Supporting information

cif

Crystallographic Information File (CIF) https://doi.org/10.1107/S0108270105034141/sk1876sup1.cif
Contains datablocks I, global

hkl

Structure factor file (CIF format) https://doi.org/10.1107/S0108270105034141/sk1876Isup2.hkl
Contains datablock I

CCDC reference: 294308

Comment top

The establishment of a relationship between the magnetic and structural properties, leading to a better understanding of the fundamental factors governing magnetic properties, has been the aim of a lot of recent scientific work (Khan, 1993). Such knowledge would allow the design and production of new molecular-based magnets, and the comprehension of the structure and function of the paramagnetic active sites in metalloproteins. Metalloproteins justify the great interest in metal carboxylate complexes, since in this systems the metal ions are chelated by carboxylate groups supplied by amino acid chains. Carboxylate is a versatile anion that can display several types of bridging conformations, such as monoatomic or triatomic synsyn, synanti and anti–anti. A soft correlation has been found between the magnetic interaction of the metallic ions with the carboxylate conformation. The triatomic synsyn conformation usually mediates strong interactions, medium/weak interactions are found in the syn–anti conformation, and the anti–anti conformation favours very weak magnetic exchange interactions. The crystal structure of the title compound, (I), contains two CuII ions with different environments bridged by the carboxylate group of a dimethylglycinate ion in an anti–anti configuration (Fig. 1). According to the procedure described by Addison et al. (1984), the shapes of the polyhedra can be considered as square-based pyramidal since the τ values [τ = (θ1-θ2)/60°, where θ1 and θ2 are the largest angles in the coordination sphere) are 0.30 for atom Cu1 and 0.08 for atom Cu2, respectively. (τ is 1 for trigonal-bypyramidal D3h and 0 for square-based-pyramidal C4v geometries, respectively.)

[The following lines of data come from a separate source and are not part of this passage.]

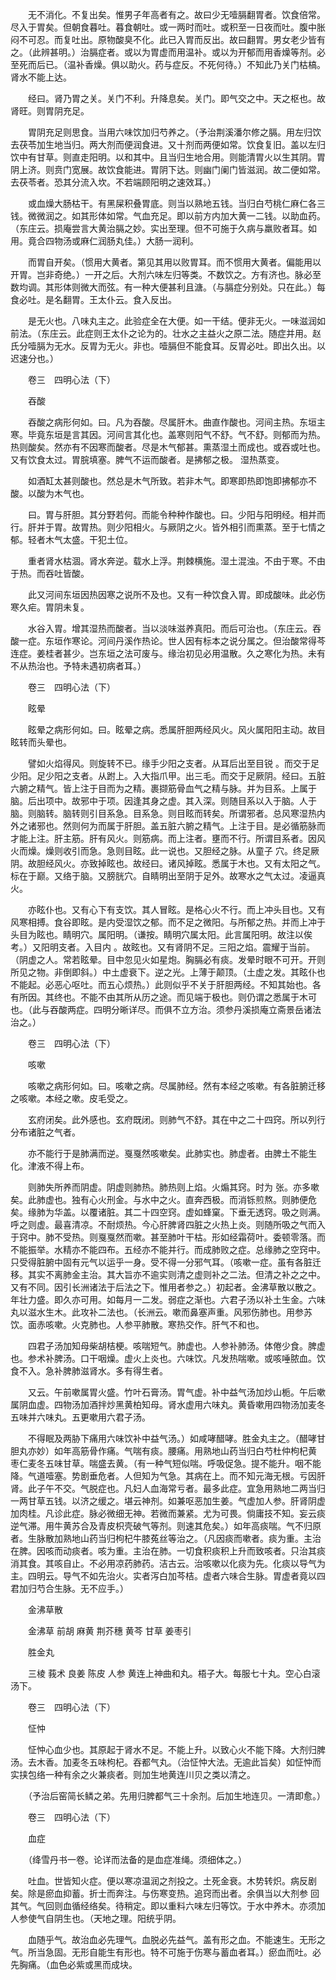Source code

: <!-- { "loadSidebar": true } -->
　　无不消化。不复出矣。惟男子年高者有之。故曰少无噎膈翻胃者。饮食倍常。尽入于胃矣。但朝食暮吐。暮食朝吐。或一两时而吐。或积至一日夜而吐。腹中胀闷不可忍。而复吐出。原物酸臭不化。此已入胃而反出。故曰翻胃。男女老少皆有之。（此辨甚明。）治膈症者。或以为胃虚而用温补。或以为开郁而用香燥等剂。必至死而后已。（温补香燥。俱以助火。药与症反。不死何待。）不知此乃关门枯槁。肾水不能上达。

　　经曰。肾乃胃之关。关门不利。升降息矣。关门。即气交之中。天之枢也。故肾旺。则胃阴充足。

　　胃阴充足则思食。当用六味饮加归芍养之。（予治荆溪潘尔修之膈。用左归饮去茯苓加生地当归。两大剂而便润食进。又十剂而两便如常。饮食复旧。盖以左归饮中有甘草。则直走阳明。以和其中。且当归生地合用。则能清胃火以生其阴。胃阴上济。则贲门宽展。故饮食能进。胃阴下达。则幽门阑门皆滋润。故二便如常。去茯苓者。恐其分流入坎。不若端顾阳明之速效耳。）

　　或血燥大肠枯干。有黑屎积叠胃底。则当以熟地五钱。当归白芍桃仁麻仁各三钱。微微润之。如其形体如常。气血充足。即以前方内加大黄一二钱。以助血药。（东庄云。损庵尝言大黄治膈之妙。实出至理。但不可施于久病与羸败者耳。如用。竟合四物汤或麻仁润肠丸佳。）大肠一润利。

　　而胃自开矣。（惯用大黄者。第见其用以败胃耳。而不惯用大黄者。偏能用以开胃。岂非奇绝。）一开之后。大剂六味左归等类。不数饮之。方有济也。脉必至数均调。其形体则微大而弦。有一种大便甚利且溏。（与膈症分别处。只在此。）每食必吐。是名翻胃。王太仆云。食入反出。

　　是无火也。八味丸主之。此验症全在大便。如一干结。便非无火。一味滋润如前法。（东庄云。此症则王太仆之论为的。壮水之主益火之原二法。随症并用。赵氏分噎膈为无水。反胃为无火。非也。噎膈但不能食耳。反胃必吐。即出久出。以迟速分也。）

　　卷三　四明心法（下）

　　吞酸

　　吞酸之病形何如。曰。凡为吞酸。尽属肝木。曲直作酸也。河间主热。东垣主寒。毕竟东垣是言其因。河间言其化也。盖寒则阳气不舒。气不舒。则郁而为热。热则酸矣。然亦有不因寒而酸者。尽是木气郁甚。熏蒸湿土而成也。或吞或吐也。又有饮食太过。胃脘填塞。脾气不运而酸者。是拂郁之极。 湿热蒸变。

　　如酒缸太甚则酸也。然总是木气所致。若非木气。即寒即热即饱即拂郁亦不酸。以酸为木气也。

　　曰。胃与肝胆。其分野若何。而能令种种作酸也。曰。少阳与阳明经。相并而行。肝并于胃。故胃热。则少阳相火。与厥阴之火。皆外相引而熏蒸。至于七情之郁。轻者木气太盛。干犯土位。

　　重者肾水枯涸。肾水奔逆。载水上浮。荆棘横施。湿土混浊。不由于寒。不由于热。而吞吐皆酸。

　　此又河间东垣因热因寒之说所不及也。又有一种饮食入胃。即成酸味。此必伤寒久疟。胃阴未复。

　　水谷入胃。增其湿热而酸者。当以淡味滋养真阳。而后可治也。（东庄云。吞酸一症。东垣作寒论。河间丹溪作热论。世人因有标本之说分属之。但治酸常得芩连症。姜桂者甚少。岂东垣之法可废与。缘治初见必用温散。久之寒化为热。未有不从热治也。予特未遇初病者耳。）

　　卷三　四明心法（下）

　　眩晕

　　眩晕之病形何如。曰。眩晕之病。悉属肝胆两经风火。风火属阳阳主动。故目眩转而头晕也。

　　譬如火焰得风。则旋转不已。缘手少阳之支者。从耳后出至目锐 。而交于足少阳。足少阳之支者。从跗上。入大指爪甲。出三毛。而交于足厥阴。经曰。五脏六腑之精气。皆上注于目而为之精。裹撷筋骨血气之精与脉。并为目系。上属于脑。后出项中。故邪中于项。因逢其身之虚。其入深。则随目系以入于脑。人于脑。则脑转。脑转则引目系急。目系急。则目眩而转矣。所谓邪者。总风寒湿热内外之诸邪也。然则何为而属于肝胆。盖五脏六腑之精气。上注于目。是必循筋脉而才能上注。肝主筋。肝有风火。则筋病。而上注者。壅而不行。所谓目系者。因风火而燥。燥则收引而急。急则目眩。此一说也。又胆经之脉。从童子 穴。终足厥阴。故胆经风火。亦致掉眩也。故经曰。诸风掉眩。悉属于木也。又有太阳之气。标在于巅。又络于脑。又膀胱穴。自睛明出至阴于足外。故寒水之气太过。凌逼真火。

　　亦眩仆也。又有心下有支饮。其人冒眩。是格心火不行。而上冲头目也。又有风寒相搏。食谷即眩。是内受湿饮之郁。而不足之微阳。与所郁之热。并而上冲于头目为眩也。睛明穴。属阳明。（谦按。睛明穴属太阳。此言属阳明。故注以俟考。）又阳明支者。入目内 。故眩也。又有肾阴不足。三阳之焰。震耀于当前。（阴虚之人。常若眩晕。目中忽见火如星炮。胸膈必有痰。发晕时眼不可开。开则所见之物。非倒即斜。）中土虚衰下。逆之光。上薄于颠顶。（土虚之发。其眩仆也不能起。必恶心呕吐。而五心烦热。）此则似乎不关于肝胆两经。不知其始也。各有所因。其终也。不能不由其所从历之途。而见端于极也。则仍谓之悉属于木可也。（此与吞酸两症。四明分晰详尽。而俱不立方治。须参丹溪损庵立斋景岳诸法治之。）

　　卷三　四明心法（下）

　　咳嗽

　　咳嗽之病形何如。曰。咳嗽之病。尽属肺经。然有本经之咳嗽。有各脏腑迁移之咳嗽。本经之嗽。皮毛受之。

　　玄府闭矣。此外感也。玄府既闭。则肺气不舒。其在中之二十四窍。所以列行分布诸脏之气者。

　　亦不能行于是肺满而逆。戛戛然咳嗽矣。此肺实也。肺虚者。由脾土不能生化。津液不得上布。

　　则肺失所养而阴虚。阴虚则肺热。肺热则上焰。火煽其窍。时为 张。亦多嗽矣。此肺虚也。独有心火刑金。与水中之火。直奔西极。而消铄煎熬。则肺便危矣。缘肺为华盖。以覆诸脏。其二十四空窍。虚如蜂窠。下垂无透窍。吸之则满。呼之则虚。最喜清凉。不耐烦热。今心肝脾肾四脏之火热上炎。则随所吸之气而入于窍中。肺不受热。则戛戛然而嗽。甚至肺叶干枯。形如经霜荷叶。委顿零落。而不能振举。水精亦不能四布。五经亦不能并行。而成肺败之症。总缘肺之空窍中。只受得脏腑中固有元气以运乎一身。受不得一分邪气耳。（咳嗽一症。虽有各脏迁移。其实不离肺金主治。其大旨亦不逾实则清之虚则补之二法。但清之补之之中。又有不同。因引长洲诸法于后法之下。惟用者参之。）初起者。金沸草散以散之。年壮力盛。即久亦可用。如每月一二发。弱症之渐也。六君子汤以补土生金。六味丸以滋水生木。此攻补二法也。（长洲云。嗽而鼻塞声重。风邪伤肺也。用参苏饮。面赤咳嗽。火克肺也。人参平肺散。寒热交作。肝气不和也。

　　四君子汤加知母柴胡桔梗。咳喘短气。肺虚也。人参补肺汤。体倦少食。脾虚也。参术补脾汤。口干咽燥。虚火上炎也。六味饮。凡发热喘嗽。或咳唾脓血。饮食不入。急补脾肺滋肾水。多有得生者。

　　又云。午前嗽属胃火盛。竹叶石膏汤。胃气虚。补中益气汤加炒山栀。午后嗽属阴血虚。四物汤加酒拌炒黑黄柏知母。肾水虚用六味丸。黄昏嗽用四物汤加麦冬五味并六味丸。五更嗽用六君子汤。

　　不得眠及两胁下痛用六味饮补中益气汤。）如咸哮醋哮。胜金丸主之。（醋哮甘胆丸亦妙）如年高筋骨作痛。气喘有痰。腰痛。用熟地山药当归白芍杜仲枸杞黄 枣仁麦冬五味甘草。喘盛去黄。（有一种气短似喘。呼吸促急。提不能升。咽不能降。气道噎塞。势剧垂危者。人但知为气急。其病在上。而不知元海无根。亏因肝肾。此子午不交。气脱症也。凡妇人血海常亏者。最多此症。宜急用熟地二两当归一两甘草五钱。以济之缓之。堪云神剂。如兼呕恶加生姜。气虚加人参。肝肾阴虚加肉桂。凡诊此症。脉必微细无神。若微而兼紧。尤为可畏。倘庸技不知。妄云痰逆气滞。用牛黄苏合及青皮枳壳破气等剂。则速其危矣。）如年高痰喘。气不归原者。生脉散加熟地山药当归枸杞牛膝菟丝等治之。（凡因痰而嗽者。痰为重。主治在脾。因咳而动痰者。咳为重。主治在肺。一切食积痰积上升而致咳者。只治其痰消其食。其咳自止。不必用凉药肺药。洁古云。治咳嗽以化痰为先。化痰以导气为主。四明云。导气不如先治火。实者泻白加芩桔。虚者六味合生脉。胃虚者竟以四君加归芍合生脉。无不应手。）

　　金沸草散

　　金沸草 前胡 麻黄 荆芥穗 黄芩 甘草 姜枣引

　　胜金丸

　　三棱 莪术 良姜 陈皮 人参 黄连上神曲和丸。梧子大。每服七十丸。空心白滚汤下。

　　卷三　四明心法（下）

　　怔忡

　　怔忡心血少也。其原起于肾水不足。不能上升。以致心火不能下降。大剂归脾汤。去木香。加麦冬五味枸杞。吞都气丸。（治怔忡大法。无逾此旨矣）如怔忡而实挟包络一种有余之火兼痰者。则加生地黄连川贝之类以清之。

　　（予治后窑简长鳞之弟。先用归脾都气三十余剂。后加生地连贝。一清即愈。）

　　卷三　四明心法（下）

　　血症

　　（绛雪丹书一卷。论详而法备的是血症准绳。须细体之。）

　　吐血。世皆知火症。便以寒凉温润之剂投之。土死金衰。木势转炽。病反剧矣。除是瘀血抑蓄。折士而奔注。与伤寒变热。追窍而出者。余俱当以大剂参 回其气。气回则血循经络矣。待稍定。即以重料六味左归等饮。于水中养木。亦须加人参使气自阴生也。（天地之理。阳统乎阴。

　　血随乎气。故治血必先理气。血脱必先益气。盖有形之血。不能速生。无形之气。所当急固。无形自能生有形也。特不可施于伤寒与蓄血者耳。）瘀血而吐。必先胸痛。（血色必紫或黑而成块。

The four short bonds occupy the basal positions, and they are of the same type for both Cu1 and Cu2, viz. a carboxylate O atom, a water O atom, an N atom and a Cl atom. As seen in Fig. 1, atom Cu1 is coordinated by a Cl atom in the apical position, with a bond distance of 2.5986 (8) Å. Atom Cu2 has a carboxylate O atom in that position, with a distance of 2.272 (2) Å. As usual, both copper ions deviate from their mean basal plane towards the apical atom [0.2511 (11) Å for Cu1 and 0.2250 (12) Å for Cu2].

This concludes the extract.